■ Provided data

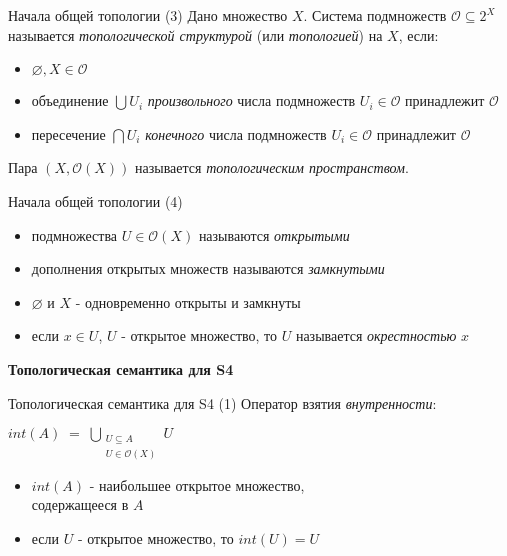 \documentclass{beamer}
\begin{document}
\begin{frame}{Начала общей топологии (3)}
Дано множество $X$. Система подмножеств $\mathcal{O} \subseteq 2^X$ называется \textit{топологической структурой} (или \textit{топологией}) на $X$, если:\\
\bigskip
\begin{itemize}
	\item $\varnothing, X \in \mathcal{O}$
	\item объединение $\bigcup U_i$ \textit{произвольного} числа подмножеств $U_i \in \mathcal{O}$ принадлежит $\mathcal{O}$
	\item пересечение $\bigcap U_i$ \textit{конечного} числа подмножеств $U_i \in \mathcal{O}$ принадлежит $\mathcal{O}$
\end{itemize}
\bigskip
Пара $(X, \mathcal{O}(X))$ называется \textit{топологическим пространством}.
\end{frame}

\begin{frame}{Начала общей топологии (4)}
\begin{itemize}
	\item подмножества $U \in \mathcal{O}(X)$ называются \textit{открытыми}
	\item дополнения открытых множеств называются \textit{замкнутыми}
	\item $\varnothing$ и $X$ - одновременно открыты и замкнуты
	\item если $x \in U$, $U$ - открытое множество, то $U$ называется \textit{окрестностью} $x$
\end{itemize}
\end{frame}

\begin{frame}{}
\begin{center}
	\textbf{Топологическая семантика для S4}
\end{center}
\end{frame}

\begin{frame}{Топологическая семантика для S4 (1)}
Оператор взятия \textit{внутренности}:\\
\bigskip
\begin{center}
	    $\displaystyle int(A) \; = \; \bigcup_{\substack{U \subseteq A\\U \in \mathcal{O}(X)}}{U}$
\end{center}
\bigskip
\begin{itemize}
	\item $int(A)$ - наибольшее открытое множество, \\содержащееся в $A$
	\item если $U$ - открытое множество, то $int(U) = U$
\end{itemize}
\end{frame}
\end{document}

* * *

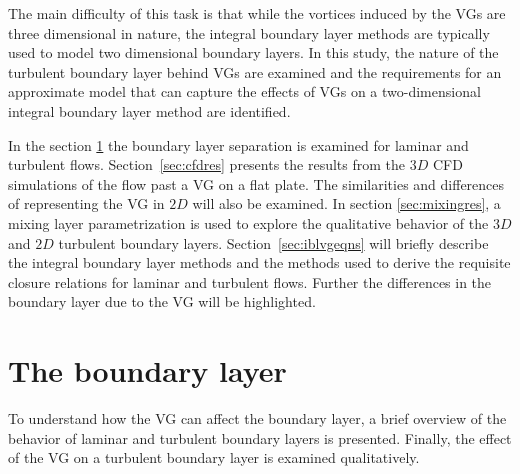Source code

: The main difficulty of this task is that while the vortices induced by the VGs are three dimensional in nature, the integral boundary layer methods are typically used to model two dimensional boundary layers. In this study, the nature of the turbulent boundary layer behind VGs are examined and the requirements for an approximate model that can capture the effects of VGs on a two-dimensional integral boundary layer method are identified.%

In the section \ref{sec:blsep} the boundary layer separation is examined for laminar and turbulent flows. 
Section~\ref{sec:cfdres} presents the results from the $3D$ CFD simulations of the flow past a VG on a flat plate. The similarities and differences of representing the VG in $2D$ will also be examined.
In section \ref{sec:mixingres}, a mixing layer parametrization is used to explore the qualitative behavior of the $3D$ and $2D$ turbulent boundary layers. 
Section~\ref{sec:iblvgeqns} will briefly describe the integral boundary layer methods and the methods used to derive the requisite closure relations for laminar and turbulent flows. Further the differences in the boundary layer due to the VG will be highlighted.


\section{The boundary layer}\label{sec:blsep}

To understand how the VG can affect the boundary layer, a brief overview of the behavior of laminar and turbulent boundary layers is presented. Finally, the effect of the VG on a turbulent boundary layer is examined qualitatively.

...

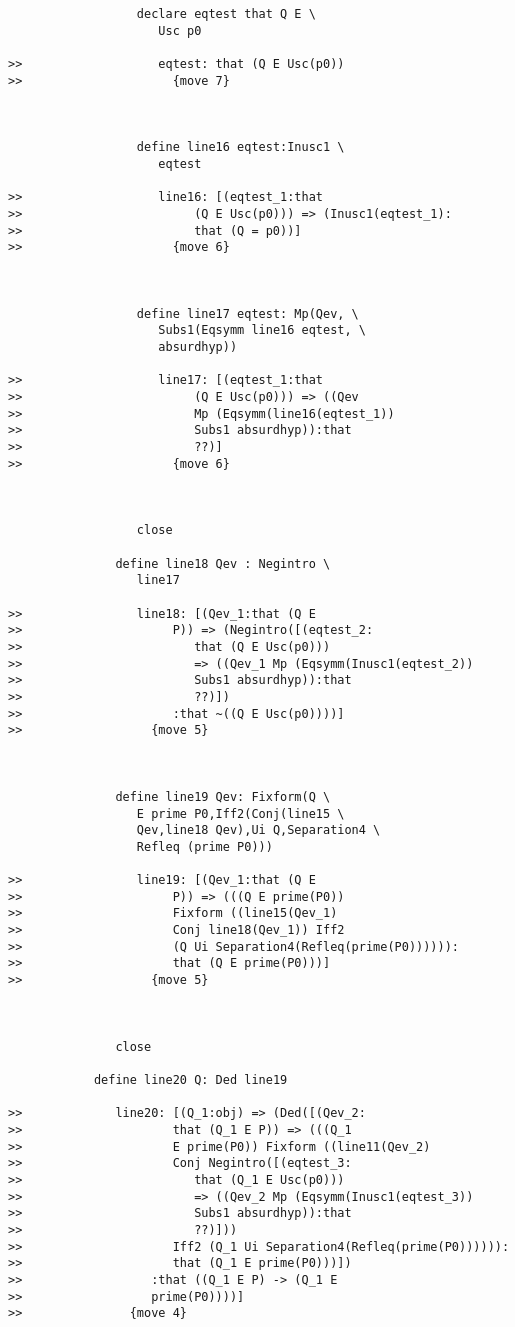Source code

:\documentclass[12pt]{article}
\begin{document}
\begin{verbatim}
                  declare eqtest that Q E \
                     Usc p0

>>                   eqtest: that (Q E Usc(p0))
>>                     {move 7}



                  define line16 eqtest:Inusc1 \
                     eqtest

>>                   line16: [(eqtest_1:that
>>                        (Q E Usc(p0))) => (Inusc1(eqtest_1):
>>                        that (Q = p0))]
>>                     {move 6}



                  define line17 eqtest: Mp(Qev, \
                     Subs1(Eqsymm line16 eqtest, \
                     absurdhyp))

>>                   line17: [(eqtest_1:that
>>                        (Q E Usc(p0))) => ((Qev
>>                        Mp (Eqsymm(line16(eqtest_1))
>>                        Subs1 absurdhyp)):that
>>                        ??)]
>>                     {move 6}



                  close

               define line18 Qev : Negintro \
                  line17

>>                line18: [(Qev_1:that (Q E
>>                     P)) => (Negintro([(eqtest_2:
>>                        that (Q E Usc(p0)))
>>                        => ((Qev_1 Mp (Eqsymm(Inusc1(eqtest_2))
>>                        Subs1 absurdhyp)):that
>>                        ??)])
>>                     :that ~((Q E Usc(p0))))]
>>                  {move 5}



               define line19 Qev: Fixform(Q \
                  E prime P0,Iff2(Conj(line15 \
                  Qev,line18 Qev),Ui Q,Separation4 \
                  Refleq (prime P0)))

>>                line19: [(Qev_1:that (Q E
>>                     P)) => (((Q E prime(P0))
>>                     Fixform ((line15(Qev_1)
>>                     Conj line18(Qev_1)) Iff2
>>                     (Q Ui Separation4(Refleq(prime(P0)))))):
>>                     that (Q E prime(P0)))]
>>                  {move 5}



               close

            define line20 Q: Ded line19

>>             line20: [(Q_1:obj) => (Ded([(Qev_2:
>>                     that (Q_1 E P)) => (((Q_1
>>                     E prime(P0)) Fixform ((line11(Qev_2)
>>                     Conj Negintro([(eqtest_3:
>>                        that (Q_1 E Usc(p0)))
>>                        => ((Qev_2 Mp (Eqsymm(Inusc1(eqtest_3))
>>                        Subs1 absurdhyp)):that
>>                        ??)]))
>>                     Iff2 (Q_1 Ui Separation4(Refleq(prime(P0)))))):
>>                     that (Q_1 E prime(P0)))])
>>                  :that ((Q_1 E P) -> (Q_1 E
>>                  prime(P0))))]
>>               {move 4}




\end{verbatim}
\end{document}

■ Activity
Please return every line in the data that includes the string "flows".

■ Solution for this problem
In the section \ref{sec:blsep} the boundary layer separation is examined for laminar and turbulent flows. 
Section~\ref{sec:iblvgeqns} will briefly describe the integral boundary layer methods and the methods used to derive the requisite closure relations for laminar and turbulent flows. Further the differences in the boundary layer due to the VG will be highlighted.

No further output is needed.